Tard gets into tires
My mom teaches pre-school for developmentally delayed 3 and 4 year olds. We'll call them Tards in Training [tits].
Every once in a while she coerces me into coming to school with her when I'm on breaks for a day to meet the kids, socialize, gain some perspective and insight into why when she gets home at night she feels the need to beat her head repeatedly into the wall. This morning was one of those mornings when I was too emotionally weak to fend off her pleas, so I decide to check out the TITs.
This week is "Transportation Week" and they are supposedly doing all sorts of activities that have to do with transportation. When I get there the kids are coloring school buses and after half an hour of reminding them that school buses are yellow, my mom calls all the TITs over to read "The Little Engine That Could."

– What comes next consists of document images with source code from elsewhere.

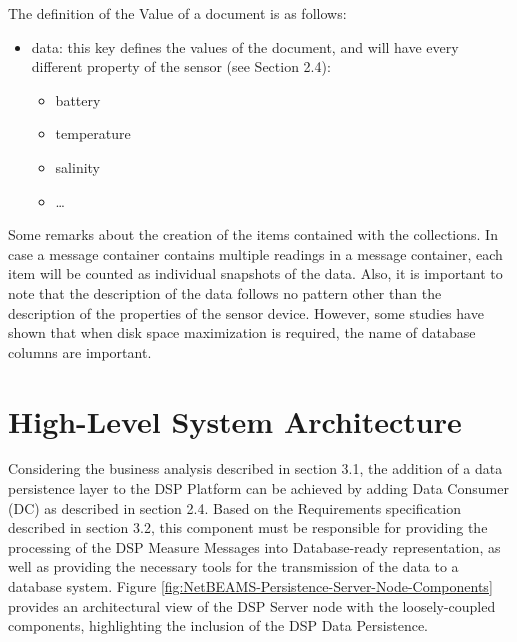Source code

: The definition of the Value of a document is as follows:

\begin{itemize}
  \item data: this key defines the values of the document, and will have every
  different property of the sensor (see Section 2.4):
   \begin{itemize}
     \item battery
     \item temperature
     \item salinity
     \item \ldots
   \end{itemize}
\end{itemize}

Some remarks about the creation of the items contained with the collections. In
case a message container contains multiple readings in a message container,
each item will be counted as individual snapshots of the data. Also, it is
important to note that the description of the data follows no pattern other
than the description of the properties of the sensor device. However, some
studies have shown that when disk space maximization is required, the name of
database columns are important.

\section{High-Level System Architecture}

Considering the business analysis described in section 3.1, the addition of a
data persistence layer to the DSP Platform can be achieved by adding Data
Consumer (DC) as described in section 2.4. Based on the Requirements
specification described in section 3.2, this component must be responsible for
providing the processing of the DSP Measure Messages into Database-ready
representation, as well as providing the necessary tools for the transmission
of the data to a database system. Figure
\ref{fig:NetBEAMS-Persistence-Server-Node-Components} provides an
architectural view of the DSP Server node with the loosely-coupled components,
highlighting the inclusion of the DSP Data Persistence.

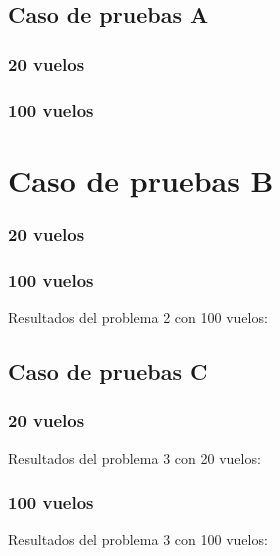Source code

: \subsection{Caso de pruebas A}
\subsubsection{20 vuelos}


\subsubsection{100 vuelos}




\section{Caso de pruebas B}
\subsubsection{20 vuelos}



\subsubsection{100 vuelos}

Resultados del problema 2 con 100 vuelos:



\subsection{Caso de pruebas C}
\subsubsection{20 vuelos}

Resultados del problema 3 con 20 vuelos:

\subsubsection{100 vuelos}

Resultados del problema 3 con 100 vuelos:


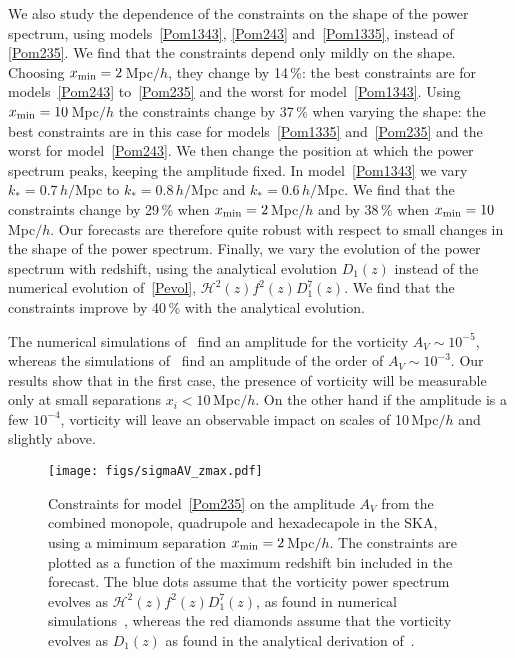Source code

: \documentclass[a4paper,twocolumn,aps,prd,nolongbibliography,superscriptaddress,showpacs,showkeys,amsmath,amssymb,floatfix,nofootinbib]{revtex4-1}
\renewcommand{\[}{\begin{equation}}
\renewcommand{\]}{\end{equation}}
\newcommand{\Hcal}{\mathcal{H}}
\begin{document}
We also study the dependence of the constraints on the shape of the power spectrum, using models~\eqref{Pom1343}, \eqref{Pom243} and~\eqref{Pom1335}, instead of \eqref{Pom235}. We find that the constraints depend only mildly on the shape. Choosing $x_{\rm min}=2$\,Mpc$/h$, they change by 14\,$\%$: the best constraints are for models~\eqref{Pom243} to~\eqref{Pom235} and the worst for model~\eqref{Pom1343}. Using $x_{\rm min}=10$\,Mpc$/h$ the constraints change by 37\,$\%$ when varying the shape: the best constraints are in this case for models~\eqref{Pom1335} and~\eqref{Pom235} and the worst for model~\eqref{Pom243}. We then change the position at which the power spectrum peaks, keeping the amplitude fixed. In model~\eqref{Pom1343} we vary $k_*=0.7\,h/$Mpc to $k_*=0.8\,h/$Mpc and  $k_*=0.6\,h/$Mpc. We find that the constraints change by 29\,\% when  $x_{\rm min}=2$\,Mpc$/h$ and by 38\,\% when $x_{\rm min}=10$\,Mpc$/h$. Our forecasts are therefore quite robust with respect to small changes in the shape of the power spectrum. Finally, we vary the evolution of the power spectrum with redshift, using the analytical evolution $D_1(z)$ instead of the numerical evolution of~\eqref{Pevol}, $\Hcal^2(z)f^2(z)D_1^7(z)$. We find that the constraints improve by 40\,\% with the analytical evolution.

The numerical simulations of~\cite{Pueblas:2008uv} find an amplitude for the vorticity $A_V\sim 10^{-5}$, whereas the simulations of~\cite{Zhu:2017vtj} find an amplitude of the order of $A_V\sim 10^{-3}$.  Our results show that in the first case, the presence of vorticity will be measurable only at small separations $x_i < 10$\,Mpc$/h$. On the other hand if the amplitude is a few $10^{-4}$, vorticity will leave an observable impact on scales of 10\,Mpc$/h$ and slightly above. 

\begin{figure*}[th]
\texttt{[image: figs/sigmaAV\_zmax.pdf]}
\caption{\label{f:zmax} Constraints for model~\eqref{Pom235} on the amplitude $A_V$ from the combined monopole, quadrupole and hexadecapole in the SKA, using a mimimum separation $x_{\rm min}=2$\,Mpc$/h$. The constraints are plotted as a function of the maximum redshift bin included in the forecast. The blue dots assume that the vorticity power spectrum evolves as $\Hcal^2(z)f^2(z)D_1^7(z)$, as found in numerical simulations~\cite{Pueblas:2008uv}, whereas the red diamonds assume that the vorticity evolves as $D_1(z)$ as found in the analytical derivation of~\cite{Cusin:2016zvu}.}
\end{figure*}
\end{document}
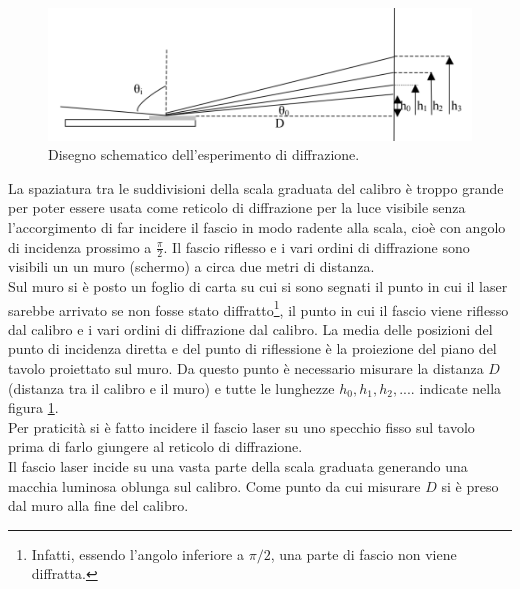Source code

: \documentclass[10pt,a4paper]{article}
\begin{document}
\begin{figure}[!htb]
  \centering
  \includegraphics[scale=.5]{disegno1.png}
\caption{Disegno schematico dell'esperimento di diffrazione.}
\label{parteAfigura}

\end{figure}
La spaziatura tra le suddivisioni della scala graduata del calibro è troppo grande per poter essere usata come reticolo di diffrazione per la luce visibile senza l'accorgimento di far incidere il fascio in modo radente alla scala, cioè con angolo di incidenza prossimo a $\frac{\pi}{2}$. Il fascio riflesso e i vari ordini di diffrazione sono visibili un un muro (schermo) a circa due metri di distanza.\\
Sul muro si è posto un foglio di carta su cui si sono segnati il punto in cui il laser sarebbe arrivato se non fosse stato diffratto\footnote{Infatti, essendo l'angolo inferiore a $\pi /2$, una parte di fascio non viene diffratta.}, il punto in cui il fascio viene riflesso dal calibro e i vari ordini di diffrazione dal calibro. La media delle posizioni del punto di incidenza diretta e del punto di riflessione è la proiezione del piano del tavolo proiettato sul muro. Da questo punto è necessario misurare la distanza $D$ (distanza tra il calibro e il muro) e tutte le lunghezze $h_0, h_1, h_2,...$. indicate nella figura \ref{parteAfigura}.\\
Per praticità si è fatto incidere il fascio laser su uno specchio fisso sul tavolo prima di farlo giungere al reticolo di diffrazione.\\ 
Il fascio laser incide su una vasta parte della scala graduata generando una macchia luminosa oblunga sul calibro. Come punto da cui misurare $D$ si è preso dal muro alla fine del calibro.\\

\end{document}
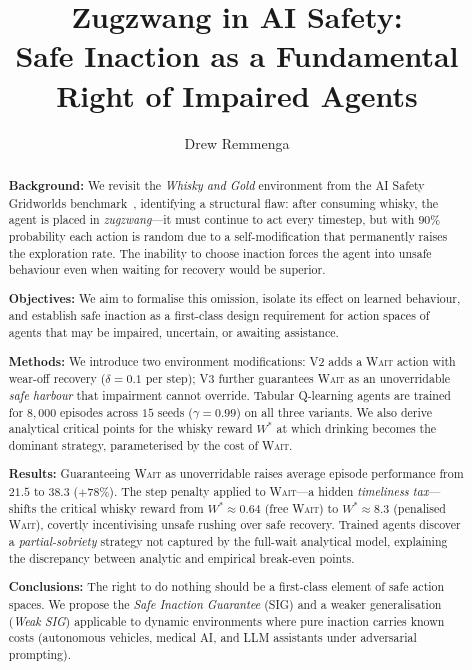\documentclass[manuscript, screen, review]{jair}
\begin{document}
\title[Zugzwang in AI Safety]{Zugzwang in AI Safety:\\
Safe Inaction as a Fundamental Right of Impaired Agents}

\author{Drew Remmenga}

\renewcommand{\shortauthors}{Remmenga}

\begin{abstract}
{\bf Background:}
We revisit the \emph{Whisky and Gold} environment from the AI Safety
Gridworlds benchmark~\parencite{leike2017safety}, identifying a structural
flaw: after consuming whisky, the agent is placed in \emph{zugzwang}---it
must continue to act every timestep, but with $90\%$ probability each
action is random due to a self-modification that permanently raises the
exploration rate. The inability to choose inaction forces the agent into
unsafe behaviour even when waiting for recovery would be superior.

{\bf Objectives:}
We aim to formalise this omission, isolate its effect on learned behaviour,
and establish safe inaction as a first-class design requirement for action
spaces of agents that may be impaired, uncertain, or awaiting assistance.

{\bf Methods:}
We introduce two environment modifications: V2 adds a \textsc{Wait} action
with wear-off recovery ($\delta=0.1$ per step); V3 further guarantees
\textsc{Wait} as an unoverridable \emph{safe harbour} that impairment
cannot override. Tabular Q-learning agents are trained for $8{,}000$
episodes across $15$ seeds ($\gamma=0.99$) on all three variants. We also
derive analytical critical points for the whisky reward $W^*$ at which
drinking becomes the dominant strategy, parameterised by the cost of
\textsc{Wait}.

{\bf Results:}
Guaranteeing \textsc{Wait} as unoverridable raises average episode
performance from $21.5$ to $38.3$ ($+78\%$). The step penalty applied to
\textsc{Wait}---a hidden \emph{timeliness tax}---shifts the critical
whisky reward from $W^* \approx 0.64$ (free \textsc{Wait}) to
$W^* \approx 8.3$ (penalised \textsc{Wait}), covertly incentivising
unsafe rushing over safe recovery. Trained agents discover a
\emph{partial-sobriety} strategy not captured by the full-wait analytical
model, explaining the discrepancy between analytic and empirical
break-even points.

{\bf Conclusions:}
The right to do nothing should be a first-class element of safe action
spaces. We propose the \emph{Safe Inaction Guarantee} (SIG) and a weaker
generalisation (\emph{Weak SIG}) applicable to dynamic environments where
pure inaction carries known costs (autonomous vehicles, medical AI, and
LLM assistants under adversarial prompting).
\end{abstract}
\end{document}
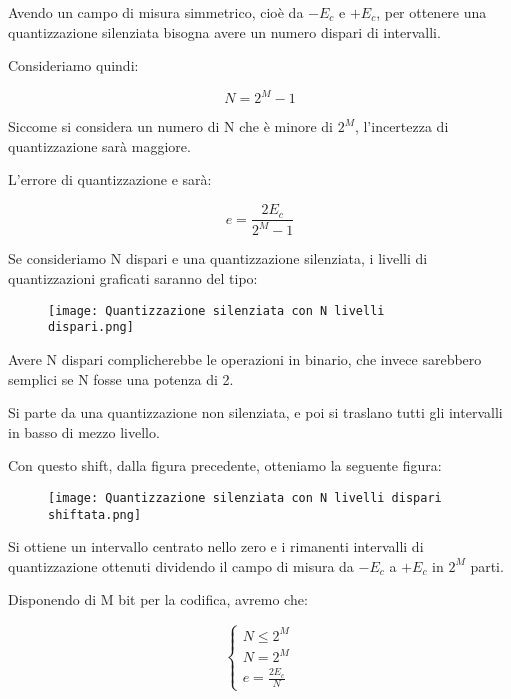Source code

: Avendo un campo di misura simmetrico, cioè da $-E_c$ e $+E_c$, 
per ottenere una quantizzazione silenziata bisogna avere un numero dispari  di intervalli. \newline 

Consideriamo quindi: 

{ 
    \Large 
    \begin{equation}
        N = 2^{M} - 1
    \end{equation}
}

Siccome si considera un numero di N che è minore di $2^{M}$, 
l'incertezza di quantizzazione sarà maggiore. \newline 

L'errore di quantizzazione e sarà: 

{
    \Large 
    \begin{equation}
        e = \frac{2 E_c}{2^{M} -1}
    \end{equation}
}

Se consideriamo N dispari e una quantizzazione silenziata, 
i livelli di quantizzazioni graficati saranno del tipo: 

\begin{figure}[h]
    \centering
    \texttt{[image: Quantizzazione silenziata con N livelli dispari.png]}
\end{figure}

Avere N dispari complicherebbe le operazioni in binario, 
che invece sarebbero semplici se N fosse una potenza di 2. \newline 

Si parte da una quantizzazione non silenziata, e poi si traslano tutti gli intervalli in basso di mezzo livello. \newline 

Con questo shift, dalla figura precedente, otteniamo la seguente figura: 

\begin{figure}[h]
    \centering
    \texttt{[image: Quantizzazione silenziata con N livelli dispari shiftata.png]}
\end{figure}

\newpage 

Si ottiene un intervallo centrato nello zero e i rimanenti intervalli di quantizzazione ottenuti 
dividendo il campo di misura da $-E_c$ a $+E_c$ in $2^{M}$ parti. \newline 

Disponendo di M bit per la codifica, avremo che: 

{
    \Large 
    \begin{equation}
        \begin{cases}
            N \leq 2^{M}
            \\
            N = 2^{M} 
            \\  
            e = \frac{2 E_c}{N}
        \end{cases}
    \end{equation}
}

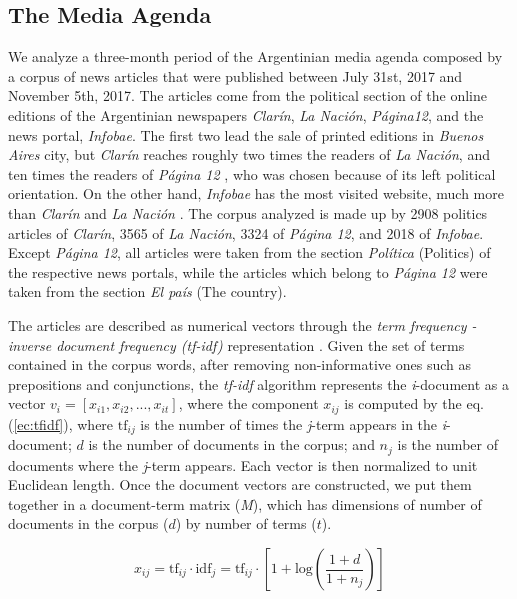 \documentclass{bmcart}
\begin{document}
\subsection*{The Media Agenda}
\par We analyze a three-month period of the Argentinian media agenda composed by a corpus of news articles that were published between July 31st, 2017 and November 5th, 2017. 
The articles come from the political section of the online editions of the Argentinian newspapers \emph{Clar\'in}, \emph{La Naci\'on}, \emph{P\'agina12}, and the news portal, \emph{Infobae}. The first two lead the sale of printed editions in \emph{Buenos Aires} city, but \emph{Clar\'in} reaches roughly two times the readers of \emph{La Naci\'on}, and ten times the readers of \emph{P\'agina 12} \cite{IVC}, who was chosen because of its left political orientation. On the other hand, \emph{Infobae} has the most visited website, much more than \emph{Clar\'in} and \emph{La Naci\'on} \cite{AlexaAR}.
The corpus analyzed is made up by 2908 politics articles of \emph{Clar\'in}, 3565 of \emph{La Naci\'on}, 3324 of \emph{P\'agina 12}, and 2018 of \emph{Infobae}. Except \emph{P\'agina 12}, all articles were taken from the section \emph{Pol\'itica}  (Politics) of the respective news portals, while the articles which belong to \emph{P\'agina 12} were taken from the section \emph{El pa\'is} (The country).

\par The articles are described as numerical vectors through the \textit{term frequency - inverse document frequency (tf-idf)} representation \cite{xu2003document}. 
Given the set of terms contained in the corpus words, after removing non-informative ones such as prepositions and conjunctions, the \textit{tf-idf} algorithm represents the \textit{i}-document as a vector $v_i = [x_{i1}, x_{i2}, ... , x_{it}]$, where the component $x_{ij}$ is computed by the eq.(\ref{ec:tfidf}), where $\textrm{tf}_{ij}$ is the number of times the \textit{j}-term appears in the \textit{i}-document; $d$ is the number of documents in the corpus; and $n_j$ is the number of documents where the \textit{j}-term appears. 
Each vector is then normalized to unit Euclidean length. 
Once the document vectors are constructed, we put them together in a document-term matrix (\emph{M}), which has dimensions of number of documents in the corpus ($d$) by number of terms ($t$).

\begin{equation}
x_{ij} = \textrm{tf}_{ij} \cdot \textrm{idf}_{j} = \textrm{tf}_{ij} \cdot [1 + \textrm{log}(\frac{1 + d}{1 + n_j})] 
\label{ec:tfidf}
\end{equation}
\end{document}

Most of the kids comply, as they are pretty much devoid of willpower, except this one little Tard. He's 4 years old , 60 pounds, about the size of a baby hippo. When I ask him if he wants to go sit on the carpet, he begins thrashing around and throws crayons and paper pieces everywhere. He proceeds to run around the room, but then spots a pile of tires (bicycle, big wheel, car) that the teacher's assistant had brought in to show the kiddies later.
"Fattie" Tit (as I am now calling him) decides the best way to get some peace is to hide in the tires, but the kid is the size of a hippo and gets stuck. He is suddenly terrified because he can't move his arms and begins running around the room again, a stack of tires concealing his arms, upper torso and head, screaming wildly, and then suddenly stops and collapses like he passed out. So my mom and I go over to him (and by this time the rest of the kids are running around screaming to) and he's staring up at us like a deer caught in headlights.
I decide that I'm not really cut out to work with Tards in Training so I head home but man... An hour of working with those kiddies is just enough reassurance that teaching is not my forte.